Solved – Interpretation of logistic regression intercept with one dumthe coded categorical variable

categorical datalogistic

Feel free to critique my overall approach instead of answering my question directly.

I want to look at bivariate relationships among a binary outcome and multiple predictor variables before conducting multiple regression. EDIT: [The data are multiply imputed] and the categorical predictors have been dummy coded. Therefore, for each nominal categorical variable in the original data, there are k-1 dummy variables, with the omitted category serving as the reference group.

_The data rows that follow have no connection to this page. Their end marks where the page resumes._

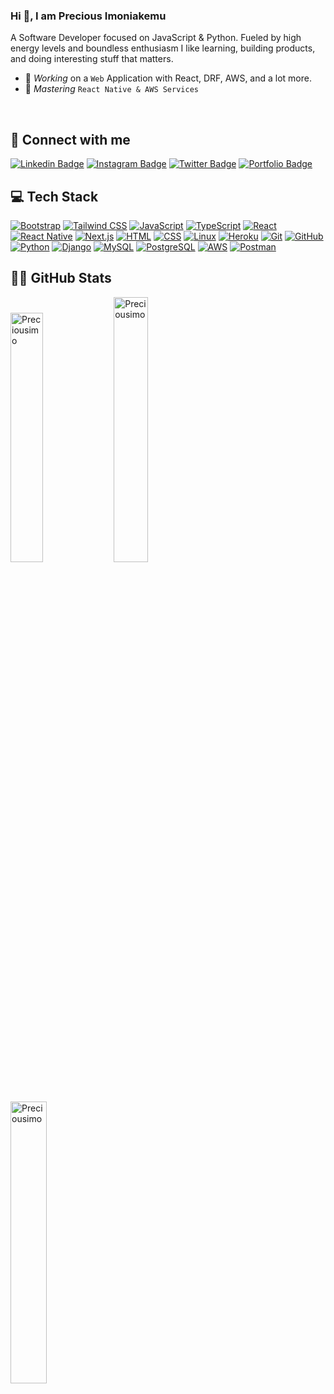 ### Hi 👋, I am Precious Imoniakemu 
A Software Developer focused on JavaScript & Python. Fueled by high energy levels and boundless enthusiasm I like learning, building products, and doing interesting stuff that matters.
- 🔭 *Working* on a `Web` Application with React, DRF, AWS, and a lot more.
- 🌱 *Mastering* `React Native & AWS Services `
<br />

## 🤝 Connect with me

[![Linkedin Badge](https://img.shields.io/badge/-Precious%20Imoniakemu-blue?style=flat-square&logo=Linkedin&logoColor=white&link=https://www.linkedin.com/in/precious-imoniakemu-80654b271/)](https://www.linkedin.com/in/precious-imoniakemu-80654b271/)
[![Instagram Badge](https://img.shields.io/badge/-@precious_imo-E33153?style=flat-square&logo=instagram&logoColor=white&link=https://www.instagram.com/precious_imo/)](https://www.instagram.com/precious_imo/)
[![Twitter Badge](https://img.shields.io/badge/-@preciousimo2-blue?style=flat-square&logo=twitter&logoColor=white&link=https://twitter.com/preciousimo2/)](https://twitter.com/preciousimo2)
[![Portfolio Badge](https://img.shields.io/badge/-Portfolio-333333?style=flat-square&logo=google-chrome&logoColor=white&link=https://preciousimo.netlify.app/)](https://preciousimo.netlify.app/)
<br />

## 💻 Tech Stack

[![Bootstrap](https://img.shields.io/badge/Bootstrap-563D7C?style=for-the-badge&logo=bootstrap&logoColor=white)](https://getbootstrap.com/)
[![Tailwind CSS](https://img.shields.io/badge/Tailwind_CSS-38B2AC?style=for-the-badge&logo=tailwind-css&logoColor=white)](https://tailwindcss.com/)
[![JavaScript](https://img.shields.io/badge/javascript%20-%23F7DF1E.svg?&style=for-the-badge&logo=javascript&logoColor=%23232F3E)](https://developer.mozilla.org/en-US/docs/Web/JavaScript)
[![TypeScript](https://img.shields.io/badge/typescript-%23007ACC.svg?style=for-the-badge&logo=typescript&logoColor=white)](https://www.typescriptlang.org/)
[![React](https://img.shields.io/badge/react%20-%2320232a.svg?&style=for-the-badge&logo=react&logoColor=%2361DAFB)](https://reactjs.org/)
[![React Native](https://img.shields.io/badge/react%20native-61dafb.svg?&style=for-the-badge&logo=react&logoColor=white)](https://reactnative.dev/)
[![Next.js](https://img.shields.io/badge/Next.js%20-%2303A9F4.svg?&style=for-the-badge&logo=next.js&logoColor=%23232F3E)](https://nextjs.org/)
[![HTML](https://img.shields.io/badge/HTML-239120?style=for-the-badge&logo=html5&logoColor=white)](https://developer.mozilla.org/en-US/docs/Web/HTML)
[![CSS](https://img.shields.io/badge/CSS-1572B6?style=for-the-badge&logo=css3&logoColor=white)](https://developer.mozilla.org/en-US/docs/Web/CSS)
[![Linux](https://img.shields.io/badge/Linux-FCC624?style=for-the-badge&logo=linux&logoColor=black)](https://www.linux.org/)
[![Heroku](https://img.shields.io/badge/Heroku-430098?style=for-the-badge&logo=heroku&logoColor=white)](https://www.heroku.com/)
[![Git](https://img.shields.io/badge/Git-F05032?style=for-the-badge&logo=git&logoColor=white)](https://git-scm.com/)
[![GitHub](https://img.shields.io/badge/GitHub-181717?style=for-the-badge&logo=github&logoColor=white)](https://github.com/)
[![Python](https://img.shields.io/badge/python-3670A0?style=for-the-badge&logo=python&logoColor=F7CA3F)](https://www.python.org/)
[![Django](https://img.shields.io/badge/django%20-%230C4B33.svg?&style=for-the-badge&logo=django&logoColor=%23FFFFFF)](https://www.djangoproject.com/)
[![MySQL](https://img.shields.io/badge/mysql-%23507E9C.svg?style=for-the-badge&logo=mysql&logoColor=white)](https://www.mysql.com/)
[![PostgreSQL](https://img.shields.io/badge/postgres-%23316192.svg?style=for-the-badge&logo=postgresql&logoColor=white)](https://www.postgresql.org/)
[![AWS](https://img.shields.io/badge/AWS-%23FF9900.svg?style=for-the-badge&logo=amazon-aws&logoColor=%23232F3E)](https://aws.amazon.com/)
[![Postman](https://img.shields.io/badge/Postman-FF6C37?style=for-the-badge&logo=postman&logoColor=white)](https://www.postman.com/)
<br />

## 👨‍💻 GitHub Stats

<p>
  <img width="32%" src="https://github-readme-stats.vercel.app/api/top-langs?username=Preciousimo&show_icons=true&theme=tokyonight&locale=en&layout=compact" alt="Preciousimo" />
  <img width="33%" src="https://github-readme-stats.vercel.app/api?username=Preciousimo&show_icons=true&theme=tokyonight" alt="Preciousimo" />
  <img width="34%" src="https://github-readme-streak-stats.herokuapp.com/?user=Preciousimo&theme=tokyonight" alt="Preciousimo" />
</p>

It seemed to me that there was no meaningful "bivariate" relationship between the outcome and a single [dummy] variable from a collection of related variables (this would change the comparison category to "everything else," which could not be the case in a multiple regression). For this reason, I did not use bivariate correlations. Instead, I did a series of "bivariate" logistic regressions including in a single regression all k-1 dummies of a variable. So, like: outcome = race_black race_other (race_white omitted). In any case, the reference category cannot be examined directly since it was omitted in the multiple imputation process and has missing values.

I figured if any coefficient of a binary dummy were significant, I would include the whole variable (group of k-1 dummies) in the omnibus regression.

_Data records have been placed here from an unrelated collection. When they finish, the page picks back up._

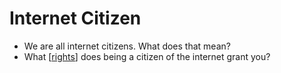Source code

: # Internet Citizen

- We are all internet citizens. What does that mean?
- What [[rights]] does being a citizen of the internet grant you?


[//begin]: # "Autogenerated link references for markdown compatibility"
[rights]: rights "Rights"
[//end]: # "Autogenerated link references"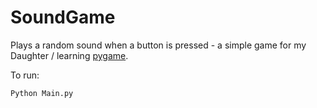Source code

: # SoundGame

Plays a random sound when a button is pressed - a simple game for my Daughter / learning [pygame](https://www.pygame.org/).

To run:

    Python Main.py
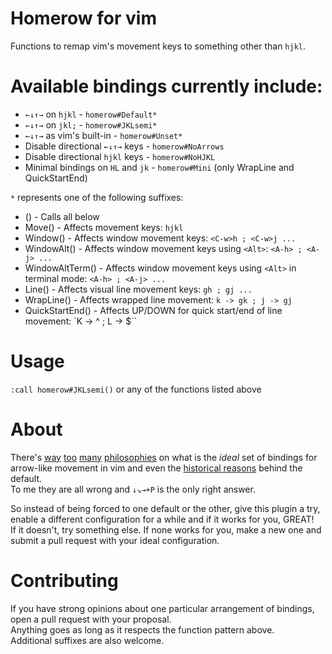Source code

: # Homerow for vim

Functions to remap vim's movement keys to something other than `hjkl`.

# Available bindings currently include:

- `←↓↑→` on `hjkl` - `homerow#Default*`
- `←↓↑→` on `jkl;` - `homerow#JKLsemi*`
- `←↓↑→` as vim's built-in - `homerow#Unset*`
- Disable directional `←↓↑→` keys - `homerow#NoArrows`
- Disable directional `hjkl` keys - `homerow#NoHJKL`
- Minimal bindings on `HL` and `jk` - `homerow#Mini` (only WrapLine and QuickStartEnd)

`*` represents one of the following suffixes:

- () - Calls all below
- Move() - Affects movement keys: `hjkl`
- Window() - Affects window movement keys: `<C-w>h ; <C-w>j ...`
- WindowAlt() - Affects window movement keys using `<Alt>`: `<A-h> ; <A-j> ...`
- WindowAltTerm() - Affects window movement keys using `<Alt>` in terminal mode: `<A-h> ; <A-j> ...`
- Line() - Affects visual line movement keys: `gh ; gj ...`
- WrapLine() - Affects wrapped line movement: `k -> gk ; j -> gj`
- QuickStartEnd() - Affects UP/DOWN for quick start/end of line movement: `K -> ^ ; L -> $``

# Usage

`:call homerow#JKLsemi()` or any of the functions listed above

# About

There's [way](https://github.com/neovim/neovim/issues/277) [too](https://github.com/wikitopian/hardmode) [many](https://stackoverflow.com/q/3083928/125801) [philosophies](https://www.reddit.com/r/vim/comments/pu71n/remap_hjkl_to_jkl_anyone/) on what is the *ideal* set of bindings for arrow-like movement in vim and even the [historical reasons](http://www.catonmat.net/blog/why-vim-uses-hjkl-as-arrow-keys/) behind the default.  
To me they are all wrong and `↓↘→+P` is the only right answer.

So instead of being forced to one default or the other, give this plugin a try, enable a different configuration for a while and if it works for you, GREAT!  
If it doesn't, try something else. If none works for you, make a new one and submit a pull request with your ideal configuration.

# Contributing

If you have strong opinions about one particular arrangement of bindings, open a pull request with your proposal.  
Anything goes as long as it respects the function pattern above.  
Additional suffixes are also welcome.
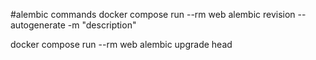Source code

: #alembic commands 
docker compose run --rm web alembic revision --autogenerate -m "description" 

docker compose run --rm web alembic upgrade head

After laboriously compiling a table of the results of these "bivariate" regressions without including the intercept, it occurred to me that (MAYBE?) the intercept is the "dummy" for the omitted category. If it is significant, is it in fact indicating that the omitted group is different from the mean on the outcome? If that's true, should I include the variable in my omnibus regression even if none of the explicit category variables are significant predictors?

I'm worried that I am thinking wrongly about the comparison groups and meanings of significant coefficients.

Best Answer

I think you are making this hard on yourself. Make sure race is a factor variable so that the software provides the overall $\chi^2$ of association with $k-1$ d.f. for $k$ categories. Coding doesn't affect the value of $\chi^2$. Don't use a stepwise process for making inference about the importance of race. Use the overall "chunk" test as described above, which has a built-in perfect multiplicity adjustment besides being invariant to coding. In R this would look like (for a binary or ordinal logistic model predicting $Y$):

require(rms)
f <- lrm(Y ~ rcs(age, 4) + race)
anova(f)   # 3 d.f. test for age, k-1 for race
# also prints 2 d.f. test of linearity in age
# age fit is restricted cubic spline with 4 default knots

When doing multiple imputation with the Hmisc package aregImpute function or with the mice package, you would substitute the following for the 2nd line above:

f <- fit.mult.impute(Y ~ rcs(age, 4) + race, lrm, impute_object, n.impute=20)

which would adjust the covariance matrix for multiple imputation [n.impute recommended to be the percent of observations that have any variable missing].